Task objective ▸ Retype the full set of data, character for character.

Data provided ▸
===============
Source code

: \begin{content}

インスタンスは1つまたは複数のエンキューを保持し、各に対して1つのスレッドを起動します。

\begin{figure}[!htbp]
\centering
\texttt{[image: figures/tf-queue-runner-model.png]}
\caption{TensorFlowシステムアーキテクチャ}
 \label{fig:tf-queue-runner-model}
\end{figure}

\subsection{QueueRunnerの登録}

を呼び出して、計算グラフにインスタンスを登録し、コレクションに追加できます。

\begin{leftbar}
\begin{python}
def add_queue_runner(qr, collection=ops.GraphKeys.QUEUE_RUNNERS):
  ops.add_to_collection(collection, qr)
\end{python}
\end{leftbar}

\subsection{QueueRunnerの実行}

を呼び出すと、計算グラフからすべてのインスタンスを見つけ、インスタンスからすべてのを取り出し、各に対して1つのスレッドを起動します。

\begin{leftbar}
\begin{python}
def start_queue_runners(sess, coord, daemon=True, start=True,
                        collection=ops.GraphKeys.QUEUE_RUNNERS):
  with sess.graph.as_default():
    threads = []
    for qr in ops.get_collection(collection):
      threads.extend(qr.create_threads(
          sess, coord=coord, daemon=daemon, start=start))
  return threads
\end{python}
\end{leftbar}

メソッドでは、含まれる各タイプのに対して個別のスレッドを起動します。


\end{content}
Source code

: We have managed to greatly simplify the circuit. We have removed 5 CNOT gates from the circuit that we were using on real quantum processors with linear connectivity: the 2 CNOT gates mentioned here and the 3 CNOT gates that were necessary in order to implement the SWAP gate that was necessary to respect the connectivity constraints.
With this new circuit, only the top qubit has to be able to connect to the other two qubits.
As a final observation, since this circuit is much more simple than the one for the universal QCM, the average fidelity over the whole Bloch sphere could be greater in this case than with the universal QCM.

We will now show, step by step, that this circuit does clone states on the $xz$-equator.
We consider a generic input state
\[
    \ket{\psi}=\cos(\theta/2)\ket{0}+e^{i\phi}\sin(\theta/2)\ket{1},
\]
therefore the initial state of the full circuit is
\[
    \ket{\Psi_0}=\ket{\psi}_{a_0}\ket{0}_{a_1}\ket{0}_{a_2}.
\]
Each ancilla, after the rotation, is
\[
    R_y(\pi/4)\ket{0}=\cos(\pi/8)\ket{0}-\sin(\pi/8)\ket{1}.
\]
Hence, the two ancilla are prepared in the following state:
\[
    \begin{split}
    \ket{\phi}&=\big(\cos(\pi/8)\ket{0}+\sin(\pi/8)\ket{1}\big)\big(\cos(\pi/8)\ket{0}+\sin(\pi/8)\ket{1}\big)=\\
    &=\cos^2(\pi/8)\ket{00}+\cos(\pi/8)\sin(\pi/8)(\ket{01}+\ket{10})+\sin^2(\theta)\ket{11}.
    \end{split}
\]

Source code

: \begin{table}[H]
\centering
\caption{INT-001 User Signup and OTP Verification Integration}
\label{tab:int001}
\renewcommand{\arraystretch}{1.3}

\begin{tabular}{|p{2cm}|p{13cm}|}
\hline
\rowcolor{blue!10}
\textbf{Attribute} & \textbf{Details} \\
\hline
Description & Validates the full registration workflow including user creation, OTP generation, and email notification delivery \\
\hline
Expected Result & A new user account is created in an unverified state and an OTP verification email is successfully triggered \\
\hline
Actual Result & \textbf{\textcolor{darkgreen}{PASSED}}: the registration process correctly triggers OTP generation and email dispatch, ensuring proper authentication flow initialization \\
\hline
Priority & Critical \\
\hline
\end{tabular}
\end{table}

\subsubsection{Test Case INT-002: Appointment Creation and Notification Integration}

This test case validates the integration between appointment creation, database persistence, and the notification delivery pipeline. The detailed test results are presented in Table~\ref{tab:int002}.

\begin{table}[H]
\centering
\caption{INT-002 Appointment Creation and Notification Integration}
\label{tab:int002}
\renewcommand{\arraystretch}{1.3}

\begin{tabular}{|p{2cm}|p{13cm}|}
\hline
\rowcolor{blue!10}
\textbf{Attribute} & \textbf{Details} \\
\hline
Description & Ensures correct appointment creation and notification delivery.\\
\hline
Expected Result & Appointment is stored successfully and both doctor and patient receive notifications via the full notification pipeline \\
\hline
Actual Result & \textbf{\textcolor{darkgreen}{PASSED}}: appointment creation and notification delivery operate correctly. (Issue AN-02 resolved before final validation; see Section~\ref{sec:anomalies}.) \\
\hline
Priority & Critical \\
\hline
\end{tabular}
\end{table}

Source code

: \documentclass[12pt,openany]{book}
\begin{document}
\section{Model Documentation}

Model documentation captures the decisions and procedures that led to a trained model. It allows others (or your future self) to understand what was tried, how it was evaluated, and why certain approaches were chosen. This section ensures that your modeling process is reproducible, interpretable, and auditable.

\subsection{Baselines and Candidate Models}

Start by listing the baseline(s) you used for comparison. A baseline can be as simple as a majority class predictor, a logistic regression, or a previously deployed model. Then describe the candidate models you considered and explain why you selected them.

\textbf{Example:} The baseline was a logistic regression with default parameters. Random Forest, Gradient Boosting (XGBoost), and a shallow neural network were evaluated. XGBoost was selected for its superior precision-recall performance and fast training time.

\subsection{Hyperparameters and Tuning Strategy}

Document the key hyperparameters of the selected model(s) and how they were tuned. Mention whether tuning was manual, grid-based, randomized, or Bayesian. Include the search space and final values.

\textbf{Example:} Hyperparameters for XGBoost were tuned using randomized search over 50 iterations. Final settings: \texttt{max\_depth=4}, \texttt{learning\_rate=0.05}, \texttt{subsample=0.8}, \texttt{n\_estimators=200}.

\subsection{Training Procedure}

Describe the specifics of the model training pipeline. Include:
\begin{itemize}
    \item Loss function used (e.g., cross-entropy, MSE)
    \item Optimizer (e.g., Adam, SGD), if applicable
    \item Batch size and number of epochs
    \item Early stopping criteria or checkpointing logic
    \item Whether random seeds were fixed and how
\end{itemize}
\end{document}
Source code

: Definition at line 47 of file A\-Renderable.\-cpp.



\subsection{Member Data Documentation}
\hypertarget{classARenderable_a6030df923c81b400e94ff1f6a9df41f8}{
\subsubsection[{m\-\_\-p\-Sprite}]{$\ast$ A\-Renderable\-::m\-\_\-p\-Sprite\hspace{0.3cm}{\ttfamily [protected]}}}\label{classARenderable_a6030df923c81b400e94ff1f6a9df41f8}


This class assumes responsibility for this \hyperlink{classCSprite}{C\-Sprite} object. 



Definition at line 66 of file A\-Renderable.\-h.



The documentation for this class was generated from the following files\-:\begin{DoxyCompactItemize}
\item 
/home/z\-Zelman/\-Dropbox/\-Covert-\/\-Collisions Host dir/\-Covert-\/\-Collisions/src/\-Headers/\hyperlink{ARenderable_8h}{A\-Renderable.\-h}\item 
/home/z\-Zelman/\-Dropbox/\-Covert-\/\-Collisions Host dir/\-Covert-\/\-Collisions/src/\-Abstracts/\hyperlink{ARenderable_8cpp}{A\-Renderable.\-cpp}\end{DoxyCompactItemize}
===============
Your solution ▸
Source code

: \begin{content}

インスタンスは1つまたは複数のエンキューを保持し、各に対して1つのスレッドを起動します。

\begin{figure}[!htbp]
\centering
\texttt{[image: figures/tf-queue-runner-model.png]}
\caption{TensorFlowシステムアーキテクチャ}
 \label{fig:tf-queue-runner-model}
\end{figure}

\subsection{QueueRunnerの登録}

を呼び出して、計算グラフにインスタンスを登録し、コレクションに追加できます。

\begin{leftbar}
\begin{python}
def add_queue_runner(qr, collection=ops.GraphKeys.QUEUE_RUNNERS):
  ops.add_to_collection(collection, qr)
\end{python}
\end{leftbar}

\subsection{QueueRunnerの実行}

を呼び出すと、計算グラフからすべてのインスタンスを見つけ、インスタンスからすべてのを取り出し、各に対して1つのスレッドを起動します。

\begin{leftbar}
\begin{python}
def start_queue_runners(sess, coord, daemon=True, start=True,
                        collection=ops.GraphKeys.QUEUE_RUNNERS):
  with sess.graph.as_default():
    threads = []
    for qr in ops.get_collection(collection):
      threads.extend(qr.create_threads(
          sess, coord=coord, daemon=daemon, start=start))
  return threads
\end{python}
\end{leftbar}

メソッドでは、含まれる各タイプのに対して個別のスレッドを起動します。


\end{content}
Source code

: We have managed to greatly simplify the circuit. We have removed 5 CNOT gates from the circuit that we were using on real quantum processors with linear connectivity: the 2 CNOT gates mentioned here and the 3 CNOT gates that were necessary in order to implement the SWAP gate that was necessary to respect the connectivity constraints.
With this new circuit, only the top qubit has to be able to connect to the other two qubits.
As a final observation, since this circuit is much more simple than the one for the universal QCM, the average fidelity over the whole Bloch sphere could be greater in this case than with the universal QCM.

We will now show, step by step, that this circuit does clone states on the $xz$-equator.
We consider a generic input state
\[
    \ket{\psi}=\cos(\theta/2)\ket{0}+e^{i\phi}\sin(\theta/2)\ket{1},
\]
therefore the initial state of the full circuit is
\[
    \ket{\Psi_0}=\ket{\psi}_{a_0}\ket{0}_{a_1}\ket{0}_{a_2}.
\]
Each ancilla, after the rotation, is
\[
    R_y(\pi/4)\ket{0}=\cos(\pi/8)\ket{0}-\sin(\pi/8)\ket{1}.
\]
Hence, the two ancilla are prepared in the following state:
\[
    \begin{split}
    \ket{\phi}&=\big(\cos(\pi/8)\ket{0}+\sin(\pi/8)\ket{1}\big)\big(\cos(\pi/8)\ket{0}+\sin(\pi/8)\ket{1}\big)=\\
    &=\cos^2(\pi/8)\ket{00}+\cos(\pi/8)\sin(\pi/8)(\ket{01}+\ket{10})+\sin^2(\theta)\ket{11}.
    \end{split}
\]

Source code

: \begin{table}[H]
\centering
\caption{INT-001 User Signup and OTP Verification Integration}
\label{tab:int001}
\renewcommand{\arraystretch}{1.3}

\begin{tabular}{|p{2cm}|p{13cm}|}
\hline
\rowcolor{blue!10}
\textbf{Attribute} & \textbf{Details} \\
\hline
Description & Validates the full registration workflow including user creation, OTP generation, and email notification delivery \\
\hline
Expected Result & A new user account is created in an unverified state and an OTP verification email is successfully triggered \\
\hline
Actual Result & \textbf{\textcolor{darkgreen}{PASSED}}: the registration process correctly triggers OTP generation and email dispatch, ensuring proper authentication flow initialization \\
\hline
Priority & Critical \\
\hline
\end{tabular}
\end{table}

\subsubsection{Test Case INT-002: Appointment Creation and Notification Integration}

This test case validates the integration between appointment creation, database persistence, and the notification delivery pipeline. The detailed test results are presented in Table~\ref{tab:int002}.

\begin{table}[H]
\centering
\caption{INT-002 Appointment Creation and Notification Integration}
\label{tab:int002}
\renewcommand{\arraystretch}{1.3}

\begin{tabular}{|p{2cm}|p{13cm}|}
\hline
\rowcolor{blue!10}
\textbf{Attribute} & \textbf{Details} \\
\hline
Description & Ensures correct appointment creation and notification delivery.\\
\hline
Expected Result & Appointment is stored successfully and both doctor and patient receive notifications via the full notification pipeline \\
\hline
Actual Result & \textbf{\textcolor{darkgreen}{PASSED}}: appointment creation and notification delivery operate correctly. (Issue AN-02 resolved before final validation; see Section~\ref{sec:anomalies}.) \\
\hline
Priority & Critical \\
\hline
\end{tabular}
\end{table}

Source code

: \documentclass[12pt,openany]{book}
\begin{document}
\section{Model Documentation}

Model documentation captures the decisions and procedures that led to a trained model. It allows others (or your future self) to understand what was tried, how it was evaluated, and why certain approaches were chosen. This section ensures that your modeling process is reproducible, interpretable, and auditable.

\subsection{Baselines and Candidate Models}

Start by listing the baseline(s) you used for comparison. A baseline can be as simple as a majority class predictor, a logistic regression, or a previously deployed model. Then describe the candidate models you considered and explain why you selected them.

\textbf{Example:} The baseline was a logistic regression with default parameters. Random Forest, Gradient Boosting (XGBoost), and a shallow neural network were evaluated. XGBoost was selected for its superior precision-recall performance and fast training time.

\subsection{Hyperparameters and Tuning Strategy}

Document the key hyperparameters of the selected model(s) and how they were tuned. Mention whether tuning was manual, grid-based, randomized, or Bayesian. Include the search space and final values.

\textbf{Example:} Hyperparameters for XGBoost were tuned using randomized search over 50 iterations. Final settings: \texttt{max\_depth=4}, \texttt{learning\_rate=0.05}, \texttt{subsample=0.8}, \texttt{n\_estimators=200}.

\subsection{Training Procedure}

Describe the specifics of the model training pipeline. Include:
\begin{itemize}
    \item Loss function used (e.g., cross-entropy, MSE)
    \item Optimizer (e.g., Adam, SGD), if applicable
    \item Batch size and number of epochs
    \item Early stopping criteria or checkpointing logic
    \item Whether random seeds were fixed and how
\end{itemize}
\end{document}
Source code

: Definition at line 47 of file A\-Renderable.\-cpp.



\subsection{Member Data Documentation}
\hypertarget{classARenderable_a6030df923c81b400e94ff1f6a9df41f8}{
\subsubsection[{m\-\_\-p\-Sprite}]{$\ast$ A\-Renderable\-::m\-\_\-p\-Sprite\hspace{0.3cm}{\ttfamily [protected]}}}\label{classARenderable_a6030df923c81b400e94ff1f6a9df41f8}


This class assumes responsibility for this \hyperlink{classCSprite}{C\-Sprite} object. 



Definition at line 66 of file A\-Renderable.\-h.



The documentation for this class was generated from the following files\-:\begin{DoxyCompactItemize}
\item 
/home/z\-Zelman/\-Dropbox/\-Covert-\/\-Collisions Host dir/\-Covert-\/\-Collisions/src/\-Headers/\hyperlink{ARenderable_8h}{A\-Renderable.\-h}\item 
/home/z\-Zelman/\-Dropbox/\-Covert-\/\-Collisions Host dir/\-Covert-\/\-Collisions/src/\-Abstracts/\hyperlink{ARenderable_8cpp}{A\-Renderable.\-cpp}\end{DoxyCompactItemize}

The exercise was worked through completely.